═══ Data to process ═══

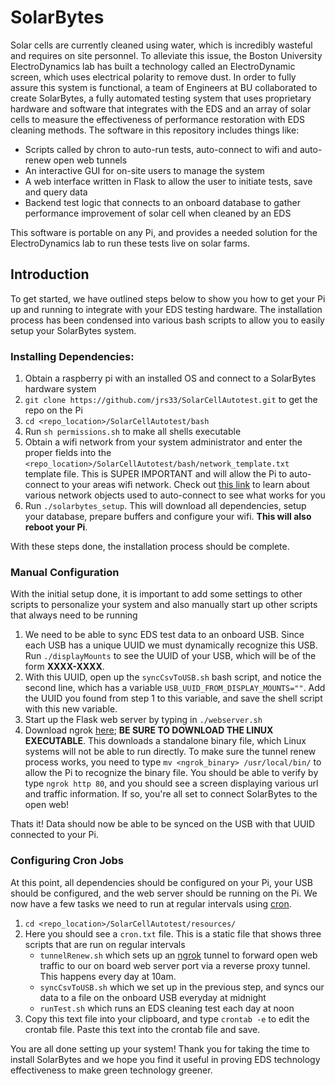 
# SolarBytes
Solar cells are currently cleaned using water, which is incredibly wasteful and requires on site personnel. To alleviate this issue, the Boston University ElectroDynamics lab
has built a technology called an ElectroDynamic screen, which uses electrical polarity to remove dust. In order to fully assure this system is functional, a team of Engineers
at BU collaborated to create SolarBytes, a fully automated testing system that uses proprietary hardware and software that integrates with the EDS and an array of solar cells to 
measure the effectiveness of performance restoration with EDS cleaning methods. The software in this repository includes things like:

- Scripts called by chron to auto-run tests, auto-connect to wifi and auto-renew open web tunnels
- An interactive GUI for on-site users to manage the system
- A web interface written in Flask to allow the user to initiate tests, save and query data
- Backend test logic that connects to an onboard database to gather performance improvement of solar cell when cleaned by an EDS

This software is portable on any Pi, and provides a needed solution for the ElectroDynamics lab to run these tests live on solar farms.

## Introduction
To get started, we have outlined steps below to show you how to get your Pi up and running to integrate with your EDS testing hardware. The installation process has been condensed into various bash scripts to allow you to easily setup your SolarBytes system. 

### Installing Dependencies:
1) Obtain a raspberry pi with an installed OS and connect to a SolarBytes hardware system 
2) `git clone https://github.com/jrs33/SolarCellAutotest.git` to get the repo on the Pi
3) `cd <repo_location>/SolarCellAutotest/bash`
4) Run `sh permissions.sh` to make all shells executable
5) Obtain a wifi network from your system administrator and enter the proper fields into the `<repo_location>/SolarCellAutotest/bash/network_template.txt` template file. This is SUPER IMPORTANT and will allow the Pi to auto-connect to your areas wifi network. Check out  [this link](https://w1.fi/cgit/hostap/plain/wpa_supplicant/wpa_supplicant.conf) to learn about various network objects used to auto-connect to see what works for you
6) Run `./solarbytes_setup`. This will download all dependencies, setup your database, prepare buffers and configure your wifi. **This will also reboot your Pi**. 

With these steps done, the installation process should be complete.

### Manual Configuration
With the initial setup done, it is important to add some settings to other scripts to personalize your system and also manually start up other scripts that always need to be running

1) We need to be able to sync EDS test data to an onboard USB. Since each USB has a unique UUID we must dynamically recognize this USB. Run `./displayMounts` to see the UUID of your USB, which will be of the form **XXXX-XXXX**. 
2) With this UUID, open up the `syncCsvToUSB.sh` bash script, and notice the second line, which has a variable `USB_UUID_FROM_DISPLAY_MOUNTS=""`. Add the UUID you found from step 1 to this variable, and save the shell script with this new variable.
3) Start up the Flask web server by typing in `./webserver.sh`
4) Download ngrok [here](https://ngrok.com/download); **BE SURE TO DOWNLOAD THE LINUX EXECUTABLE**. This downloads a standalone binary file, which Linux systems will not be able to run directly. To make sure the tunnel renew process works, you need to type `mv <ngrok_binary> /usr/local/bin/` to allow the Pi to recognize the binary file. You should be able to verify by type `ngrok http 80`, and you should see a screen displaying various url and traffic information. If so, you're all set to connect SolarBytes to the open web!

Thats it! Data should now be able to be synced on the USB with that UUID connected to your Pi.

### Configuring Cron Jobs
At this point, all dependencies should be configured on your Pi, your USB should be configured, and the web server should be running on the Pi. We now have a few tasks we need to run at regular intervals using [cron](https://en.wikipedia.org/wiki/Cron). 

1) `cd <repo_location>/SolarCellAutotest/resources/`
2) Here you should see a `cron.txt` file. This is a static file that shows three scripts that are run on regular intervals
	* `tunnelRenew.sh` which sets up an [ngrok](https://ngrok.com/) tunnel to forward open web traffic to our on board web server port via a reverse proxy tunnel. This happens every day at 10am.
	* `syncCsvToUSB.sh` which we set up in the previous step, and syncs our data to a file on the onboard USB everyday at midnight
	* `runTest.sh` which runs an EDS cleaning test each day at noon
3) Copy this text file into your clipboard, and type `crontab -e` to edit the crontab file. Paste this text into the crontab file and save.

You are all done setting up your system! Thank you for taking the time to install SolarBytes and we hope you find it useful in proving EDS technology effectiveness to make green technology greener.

═══
═══ Data to process ═══

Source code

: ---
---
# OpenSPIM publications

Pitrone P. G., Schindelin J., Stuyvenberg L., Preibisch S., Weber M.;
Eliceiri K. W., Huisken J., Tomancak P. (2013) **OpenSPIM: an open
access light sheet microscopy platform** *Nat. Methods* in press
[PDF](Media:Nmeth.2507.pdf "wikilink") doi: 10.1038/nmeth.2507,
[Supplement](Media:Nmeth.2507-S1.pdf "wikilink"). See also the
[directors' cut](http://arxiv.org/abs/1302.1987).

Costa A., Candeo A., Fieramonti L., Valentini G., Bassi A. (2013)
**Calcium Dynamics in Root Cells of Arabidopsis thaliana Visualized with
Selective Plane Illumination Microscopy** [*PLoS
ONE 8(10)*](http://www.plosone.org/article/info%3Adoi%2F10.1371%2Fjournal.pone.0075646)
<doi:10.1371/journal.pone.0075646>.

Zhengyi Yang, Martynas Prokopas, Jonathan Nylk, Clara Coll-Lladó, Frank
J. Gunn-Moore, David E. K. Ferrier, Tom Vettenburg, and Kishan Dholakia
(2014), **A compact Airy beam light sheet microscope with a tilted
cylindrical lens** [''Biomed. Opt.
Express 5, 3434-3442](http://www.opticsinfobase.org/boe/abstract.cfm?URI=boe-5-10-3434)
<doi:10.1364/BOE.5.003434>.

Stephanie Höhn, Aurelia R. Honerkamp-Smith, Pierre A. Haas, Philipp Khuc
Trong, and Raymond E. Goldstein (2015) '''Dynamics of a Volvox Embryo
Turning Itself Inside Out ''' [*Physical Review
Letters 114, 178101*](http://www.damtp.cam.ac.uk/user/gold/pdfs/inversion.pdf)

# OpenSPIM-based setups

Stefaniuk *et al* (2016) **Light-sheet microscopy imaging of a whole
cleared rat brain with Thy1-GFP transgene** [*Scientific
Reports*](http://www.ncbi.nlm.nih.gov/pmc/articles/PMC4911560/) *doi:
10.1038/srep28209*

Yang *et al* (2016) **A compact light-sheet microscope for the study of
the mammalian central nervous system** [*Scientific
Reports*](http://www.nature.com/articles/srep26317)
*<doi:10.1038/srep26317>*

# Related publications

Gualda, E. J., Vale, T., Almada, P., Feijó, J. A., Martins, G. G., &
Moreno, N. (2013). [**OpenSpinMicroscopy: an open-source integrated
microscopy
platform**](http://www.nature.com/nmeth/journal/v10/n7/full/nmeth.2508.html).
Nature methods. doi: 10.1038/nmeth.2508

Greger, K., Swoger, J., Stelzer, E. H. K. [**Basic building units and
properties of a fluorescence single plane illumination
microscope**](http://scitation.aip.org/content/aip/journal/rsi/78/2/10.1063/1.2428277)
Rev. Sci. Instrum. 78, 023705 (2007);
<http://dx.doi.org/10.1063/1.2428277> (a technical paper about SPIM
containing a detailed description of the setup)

═══

Exercise objective
From the entries above, return exactly the line containing "Greger, K., Swoger, J., Stelzer, E.", the line containing "containing a detailed", and all lines between, and nothing else.

Solution for this problem
Greger, K., Swoger, J., Stelzer, E. H. K. [**Basic building units and
properties of a fluorescence single plane illumination
microscope**](http://scitation.aip.org/content/aip/journal/rsi/78/2/10.1063/1.2428277)
Rev. Sci. Instrum. 78, 023705 (2007);
<http://dx.doi.org/10.1063/1.2428277> (a technical paper about SPIM
containing a detailed description of the setup)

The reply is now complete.